Except for a short period between May 2014 and February 2015, when he briefly stepped aside after his party’s loss in India’s national election, Kumar has served as Bihar’s chief minister since 2005, and for most of that time, he was an ally of the BJP in the National Democratic Alliance (NDA).

Kumar took over a state known as something of an economic basketcase. Even today, Bihar has a far higher poverty rate than much of the rest of the country. When you think of overpopulated and underdeveloped India, you are probably thinking of Bihar or somewhere very much like it. In contrast to Bangalore or Mumbai or even Modi’s Gujarat, Bihar’s hopes never lied in the kind of sexy development that comes from foreign investment. But over the course of Kumar’s tenure as chief minister, he has managed some of the highest GDP growth rates in the country (including an average GDP growth rate of 10.6% between 2005 and 2014) and an 8% reduction in poverty. Like Modi in Gujarat, Kumar focused on infrastructure, including better roads. But he also turned to greater social welfare spending and his record on poverty reduction is far stronger than Modi’s Gujarati record.

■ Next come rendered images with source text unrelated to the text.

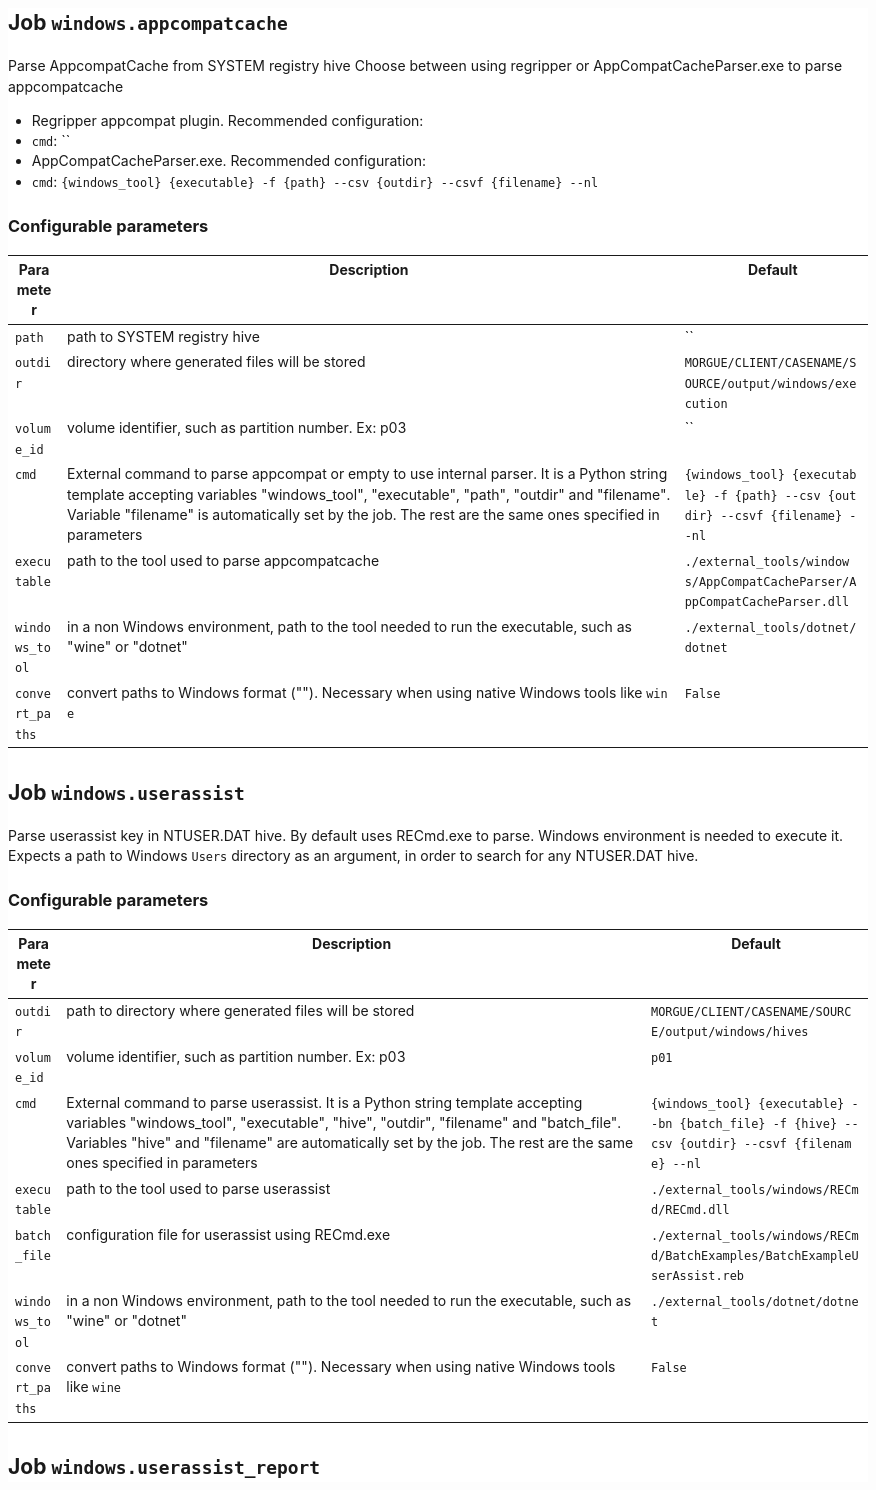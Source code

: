 ## Job `windows.appcompatcache`

Parse AppcompatCache from SYSTEM registry hive
Choose between using regripper or AppCompatCacheParser.exe to parse appcompatcache

- Regripper appcompat plugin. Recommended configuration:
- `cmd`: ``
- AppCompatCacheParser.exe. Recommended configuration:
- `cmd`: `{windows_tool} {executable} -f {path} --csv {outdir} --csvf {filename} --nl`

### Configurable parameters

|Parameter|Description|Default|
|--|--|--|
|`path`|path to SYSTEM registry hive|``|
|`outdir`|directory where generated files will be stored|`MORGUE/CLIENT/CASENAME/SOURCE/output/windows/execution`|
|`volume_id`|volume identifier, such as partition number. Ex: p03|``|
|`cmd`|External command to parse appcompat or empty to use internal parser. It is a Python string template accepting variables "windows_tool", "executable", "path", "outdir" and "filename". Variable "filename" is automatically set by the job. The rest are the same ones specified in parameters|`{windows_tool} {executable} -f {path} --csv {outdir} --csvf {filename} --nl`|
|`executable`|path to the tool used to parse appcompatcache|`./external_tools/windows/AppCompatCacheParser/AppCompatCacheParser.dll`|
|`windows_tool`|in a non Windows environment, path to the tool needed to run the executable, such as "wine" or "dotnet"|`./external_tools/dotnet/dotnet`|
|`convert_paths`|convert paths to Windows format ("\"). Necessary when using native Windows tools like `wine`|`False`|

## Job `windows.userassist`

Parse userassist key in NTUSER.DAT hive. By default uses RECmd.exe to parse. Windows environment is needed to execute it.
Expects a path to Windows `Users` directory as an argument, in order to search for any NTUSER.DAT hive.

### Configurable parameters

|Parameter|Description|Default|
|--|--|--|
|`outdir`|path to directory where generated files will be stored|`MORGUE/CLIENT/CASENAME/SOURCE/output/windows/hives`|
|`volume_id`|volume identifier, such as partition number. Ex: p03|`p01`|
|`cmd`|External command to parse userassist. It is a Python string template accepting variables "windows_tool", "executable", "hive", "outdir", "filename" and "batch_file". Variables "hive" and "filename" are automatically set by the job. The rest are the same ones specified in parameters|`{windows_tool} {executable} --bn {batch_file} -f {hive} --csv {outdir} --csvf {filename} --nl`|
|`executable`|path to the tool used to parse userassist|`./external_tools/windows/RECmd/RECmd.dll`|
|`batch_file`|configuration file for userassist using RECmd.exe|`./external_tools/windows/RECmd/BatchExamples/BatchExampleUserAssist.reb`|
|`windows_tool`|in a non Windows environment, path to the tool needed to run the executable, such as "wine" or "dotnet"|`./external_tools/dotnet/dotnet`|
|`convert_paths`|convert paths to Windows format ("\"). Necessary when using native Windows tools like `wine`|`False`|

## Job `windows.userassist_report`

But perhaps Kumar’s greatest governance success came from reversing the sense of lawlessness that characterized Bihar under the leadership of his predecessor (and now coalition partner) Lalu Prasad Yadav.

Former chief minister Lalu Prasad Yadav helped deliver a victory against Modi -- but at what price? (Facebook)
Former chief minister Lalu Prasad Yadav helped deliver a victory against Modi — but at what price? (Facebook)

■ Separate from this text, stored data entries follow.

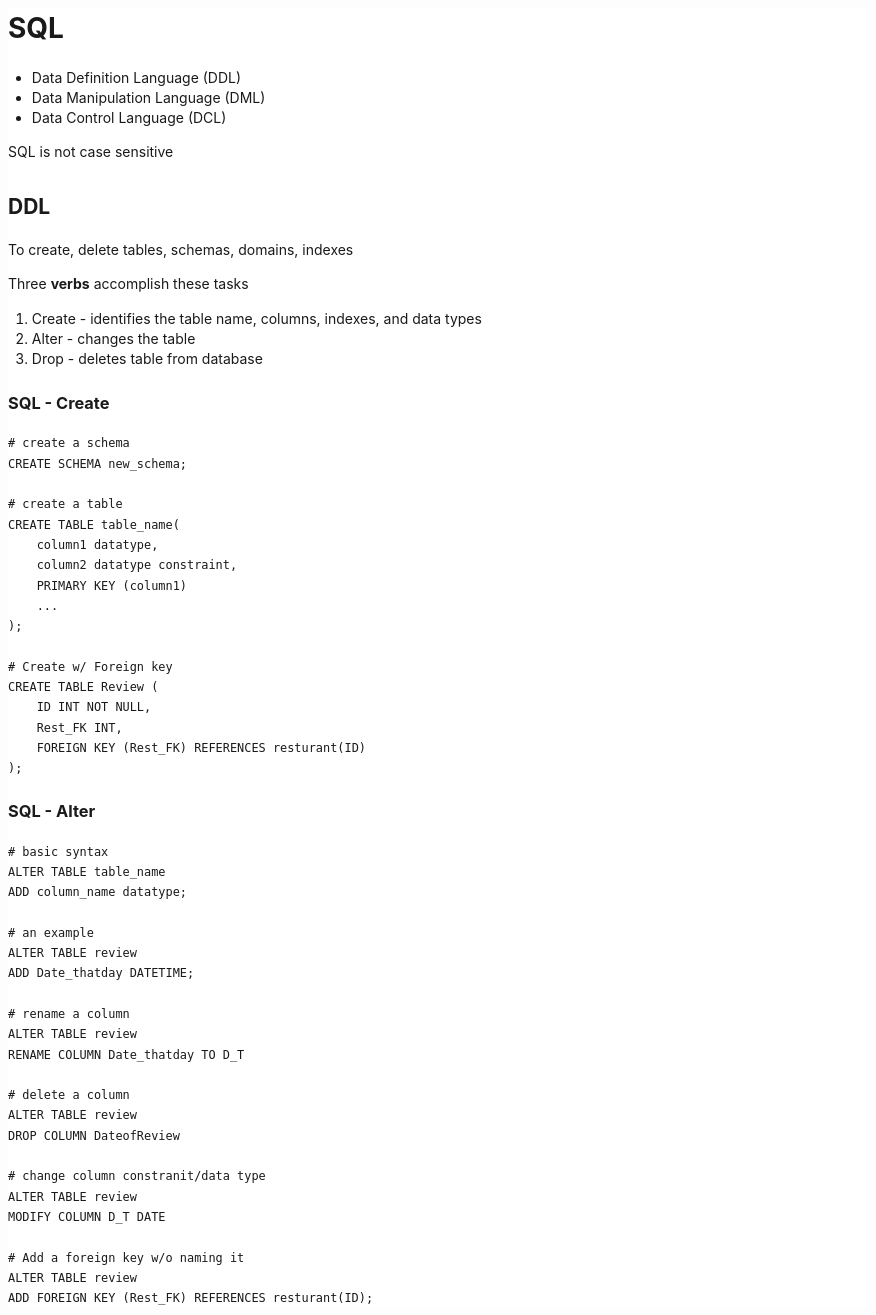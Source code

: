 # SQL
- Data Definition Language (DDL)
- Data Manipulation Language (DML)
- Data Control Language (DCL)

SQL is not case sensitive

## DDL 

To create, delete tables, schemas, domains, indexes

Three **verbs** accomplish these tasks
1. Create - identifies the table name, columns, indexes, and data types
2. Alter - changes the table
3. Drop - deletes table from database

### SQL - Create
```
# create a schema
CREATE SCHEMA new_schema;

# create a table
CREATE TABLE table_name(
	column1 datatype,
	column2 datatype constraint,
	PRIMARY KEY (column1)
	...
);

# Create w/ Foreign key
CREATE TABLE Review (
	ID INT NOT NULL,
	Rest_FK INT,
	FOREIGN KEY (Rest_FK) REFERENCES resturant(ID)
);
```

### SQL - Alter
```
# basic syntax
ALTER TABLE table_name
ADD column_name datatype;

# an example
ALTER TABLE review
ADD Date_thatday DATETIME;

# rename a column
ALTER TABLE review 
RENAME COLUMN Date_thatday TO D_T

# delete a column
ALTER TABLE review
DROP COLUMN DateofReview

# change column constranit/data type
ALTER TABLE review
MODIFY COLUMN D_T DATE

# Add a foreign key w/o naming it
ALTER TABLE review
ADD FOREIGN KEY (Rest_FK) REFERENCES resturant(ID);

```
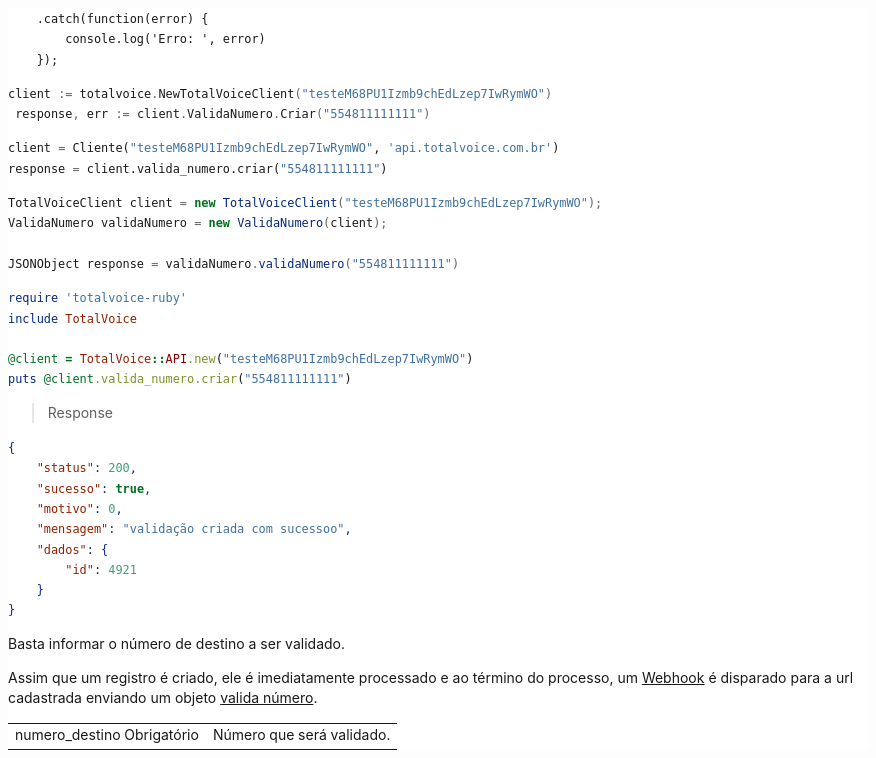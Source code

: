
 ```javascript--node
    .catch(function(error) {
        console.log('Erro: ', error)
    });
```
```go
client := totalvoice.NewTotalVoiceClient("testeM68PU1Izmb9chEdLzep7IwRymWO")
 response, err := client.ValidaNumero.Criar("554811111111")
```
```python
client = Cliente("testeM68PU1Izmb9chEdLzep7IwRymWO", 'api.totalvoice.com.br')
response = client.valida_numero.criar("554811111111")
```
```java
TotalVoiceClient client = new TotalVoiceClient("testeM68PU1Izmb9chEdLzep7IwRymWO");
ValidaNumero validaNumero = new ValidaNumero(client);

JSONObject response = validaNumero.validaNumero("554811111111")
```
```ruby
require 'totalvoice-ruby'
include TotalVoice

@client = TotalVoice::API.new("testeM68PU1Izmb9chEdLzep7IwRymWO")
puts @client.valida_numero.criar("554811111111")
```
> Response

```json
{
    "status": 200,
    "sucesso": true,
    "motivo": 0,
    "mensagem": "validação criada com sucessoo",
    "dados": {
        "id": 4921
    }
}
```
Basta informar o número de destino a ser validado.

Assim que um registro é criado, ele é imediatamente processado e ao término do processo, um <a href="#webhook-valida-numero">Webhook</a> é disparado para a url cadastrada enviando um objeto <a href="#objeto-valida-numero">valida número</a>.

<table class="table-parameters">
    <tbody>
        <tr>
            <td>
                numero_destino
                <span class="required">Obrigatório</span>
            </td>
            <td>
                Número que será validado.
             </td>
        </tr>
    </tbody>
</table>
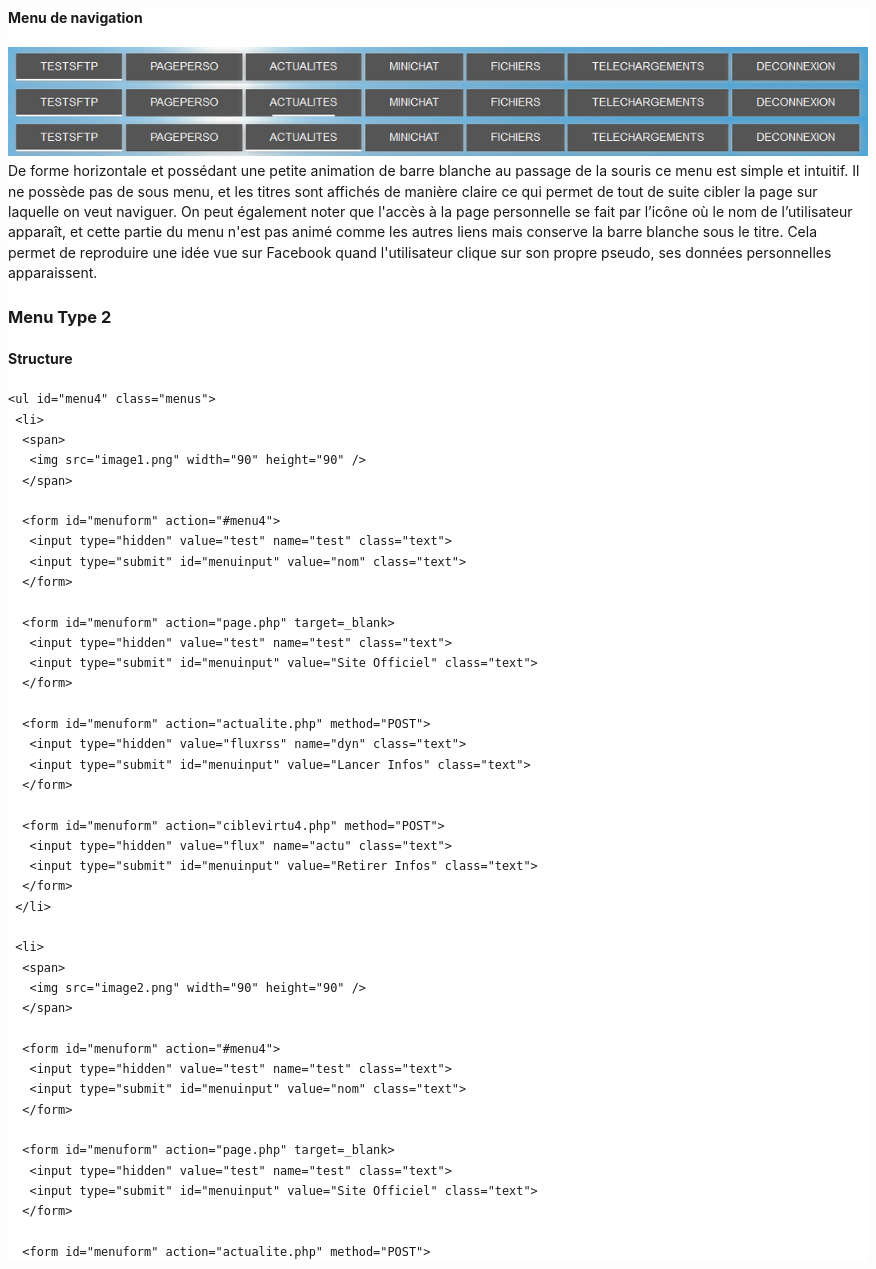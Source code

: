 #### Menu de navigation
![menunavigation](pictures/menunavigation.png)  
De forme horizontale et possédant une petite animation de barre blanche au passage de la souris ce menu est simple et intuitif. Il ne possède pas de sous menu, et les titres sont affichés de manière claire ce qui permet de tout de suite cibler la page sur laquelle on veut naviguer. On peut également noter que l'accès à la page personnelle se fait par l’icône où le nom de l’utilisateur apparaît, et cette partie du menu n'est pas animé comme les autres liens mais conserve la barre blanche sous le titre. Cela permet de reproduire une idée vue sur Facebook quand l'utilisateur clique sur son propre pseudo, ses données personnelles apparaissent.  

### Menu Type 2  
#### Structure  
```
<ul id="menu4" class="menus">
 <li>
  <span>
   <img src="image1.png" width="90" height="90" />
  </span>

  <form id="menuform" action="#menu4">
   <input type="hidden" value="test" name="test" class="text">
   <input type="submit" id="menuinput" value="nom" class="text">
  </form>

  <form id="menuform" action="page.php" target=_blank>
   <input type="hidden" value="test" name="test" class="text">
   <input type="submit" id="menuinput" value="Site Officiel" class="text">
  </form>

  <form id="menuform" action="actualite.php" method="POST">
   <input type="hidden" value="fluxrss" name="dyn" class="text">
   <input type="submit" id="menuinput" value="Lancer Infos" class="text">
  </form>

  <form id="menuform" action="ciblevirtu4.php" method="POST">
   <input type="hidden" value="flux" name="actu" class="text">
   <input type="submit" id="menuinput" value="Retirer Infos" class="text">
  </form>
 </li>

 <li>
  <span>
   <img src="image2.png" width="90" height="90" />
  </span>

  <form id="menuform" action="#menu4">
   <input type="hidden" value="test" name="test" class="text">
   <input type="submit" id="menuinput" value="nom" class="text">
  </form>

  <form id="menuform" action="page.php" target=_blank>
   <input type="hidden" value="test" name="test" class="text">
   <input type="submit" id="menuinput" value="Site Officiel" class="text">
  </form>

  <form id="menuform" action="actualite.php" method="POST">
```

Becoming chief minister for the first time in 1990, Yadav reigned over what became known nationally as a ‘jungle raj,’ a state of wild corruption, economic malaise and violent criminals riding roughshod. In 1997, when he was implicated (and eventually convicted) for accepting kickbacks in an animal husbandry scheme known as the ‘fodder scam,’ he stepped down in favor of his wife, Rabri Devi, who intermittently ruled as chief minister until 2005. At the same time, Yadav founded a new breakaway party form the Janata Dal, the RJD.

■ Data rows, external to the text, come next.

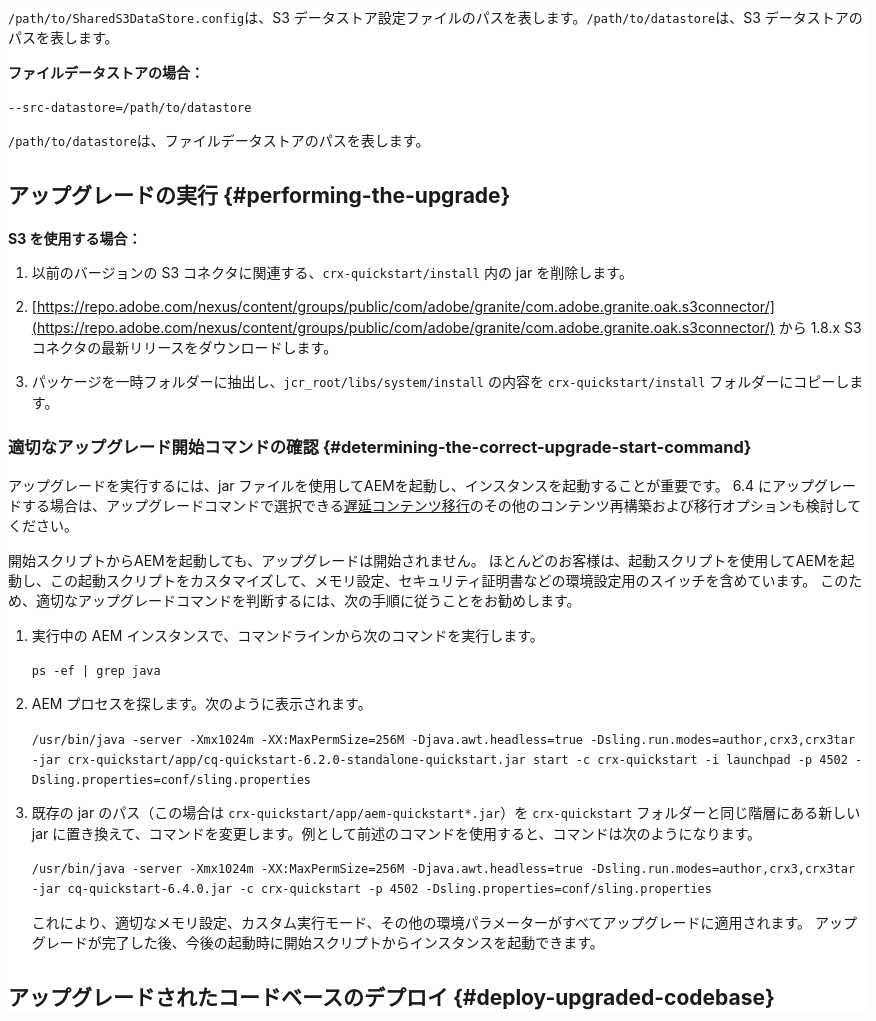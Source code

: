 `/path/to/SharedS3DataStore.config`は、S3 データストア設定ファイルのパスを表します。`/path/to/datastore`は、S3 データストアのパスを表します。

**ファイルデータストアの場合：**

```shell
--src-datastore=/path/to/datastore
```

`/path/to/datastore`は、ファイルデータストアのパスを表します。

## アップグレードの実行 {#performing-the-upgrade}

**S3 を使用する場合：**

1. 以前のバージョンの S3 コネクタに関連する、`crx-quickstart/install` 内の jar を削除します。

1. [https://repo.adobe.com/nexus/content/groups/public/com/adobe/granite/com.adobe.granite.oak.s3connector/](https://repo.adobe.com/nexus/content/groups/public/com/adobe/granite/com.adobe.granite.oak.s3connector/) から 1.8.x S3 コネクタの最新リリースをダウンロードします。

1. パッケージを一時フォルダーに抽出し、`jcr_root/libs/system/install` の内容を `crx-quickstart/install` フォルダーにコピーします。

### 適切なアップグレード開始コマンドの確認 {#determining-the-correct-upgrade-start-command}

アップグレードを実行するには、jar ファイルを使用してAEMを起動し、インスタンスを起動することが重要です。 6.4 にアップグレードする場合は、アップグレードコマンドで選択できる[遅延コンテンツ移行](/help/sites-deploying/lazy-content-migration.md)のその他のコンテンツ再構築および移行オプションも検討してください。

開始スクリプトからAEMを起動しても、アップグレードは開始されません。 ほとんどのお客様は、起動スクリプトを使用してAEMを起動し、この起動スクリプトをカスタマイズして、メモリ設定、セキュリティ証明書などの環境設定用のスイッチを含めています。 このため、適切なアップグレードコマンドを判断するには、次の手順に従うことをお勧めします。

1. 実行中の AEM インスタンスで、コマンドラインから次のコマンドを実行します。

   ```shell
   ps -ef | grep java
   ```

1. AEM プロセスを探します。次のように表示されます。

   ```shell
   /usr/bin/java -server -Xmx1024m -XX:MaxPermSize=256M -Djava.awt.headless=true -Dsling.run.modes=author,crx3,crx3tar -jar crx-quickstart/app/cq-quickstart-6.2.0-standalone-quickstart.jar start -c crx-quickstart -i launchpad -p 4502 -Dsling.properties=conf/sling.properties
   ```

1. 既存の jar のパス（この場合は `crx-quickstart/app/aem-quickstart*.jar`）を `crx-quickstart` フォルダーと同じ階層にある新しい jar に置き換えて、コマンドを変更します。例として前述のコマンドを使用すると、コマンドは次のようになります。

   ```shell
   /usr/bin/java -server -Xmx1024m -XX:MaxPermSize=256M -Djava.awt.headless=true -Dsling.run.modes=author,crx3,crx3tar -jar cq-quickstart-6.4.0.jar -c crx-quickstart -p 4502 -Dsling.properties=conf/sling.properties
   ```

   これにより、適切なメモリ設定、カスタム実行モード、その他の環境パラメーターがすべてアップグレードに適用されます。 アップグレードが完了した後、今後の起動時に開始スクリプトからインスタンスを起動できます。

## アップグレードされたコードベースのデプロイ {#deploy-upgraded-codebase}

The two remained enemies for the better part of a decade and a half. As the RJD became a byword for petty corruption (even today, 49 of the 80 incoming state legislators have pending criminal cases), Kumar promised a new approach that transcended religion and caste, nominally an ally of the BJP, while Bihar’s green shoots emerged in the mid-2000s onward.

In 2013, as it became apparent that the BJP and the NDA favored Modi to lead the alliance into the 2014 elections as a prime ministerial candidate, Kumar withdrew from the alliance. He did so mostly because of Modi’s role in the controversial 2002 communal violence and riots in Gujarat. Just as the BJP was about to win the most massive victory in Indian history, Kumar walked away from the alliance, in no small part over secularism. One suspects that it also had to do with Kumar’s disappointment in not leading the alliance himself. But for years, Kumar has refused to let Modi’s campaign in Bihar, and his disapproval of Modi’s record had been on record for years.

How the ‘Grand Alliance’ stole Bihar back from Modi

The 2015 Bihar elections were supposed to be one of the great triumphs on Modi’s path to consolidating the BJP’s power, and the prime minister campaigned throughout the state early and often at the advice of his chief strategist, Amit Shah.

But something went awry.

In contrast to the ‘toilets, not temples’ mantra of his 2014 campaign, the BJP got bogged down in an attempt to use communal issues, like eating beef, to fire up its Hindutva base in India, a step that seems to have backfired. Despite Modi’s popularity, the BJP might have benefited from grooming a local charismatic figure that could have led the party’s efforts in Bihar. Through the campaign, it was never quite clear who would become chief minister had the BJP won the election, unlike the ‘grand alliance,’ which made clear that Kumar would carry on as chief minister if elected. Unlike Modi, just 18 months into his tenure as India’s prime minister, Kumar has a decade of proven results as chief minister. It’s not crazy to think that Bihar’s voters are sophisticated enough to support Modi nationally and Kumar locally.

Yet one of the reasons that the BJP did so well in the 2014 national elections in Bihar was that the JDU and the RJD were divided. Though the Nitish-Lalu alliance has generated its fair share of wariness, given the 15-year rivalry between the two figures, the coalition between the JDU and the RJD made it much easier to unite Muslim supporters (in a state where over 15% of the population is Muslim) and the disadvantaged Yadav caste.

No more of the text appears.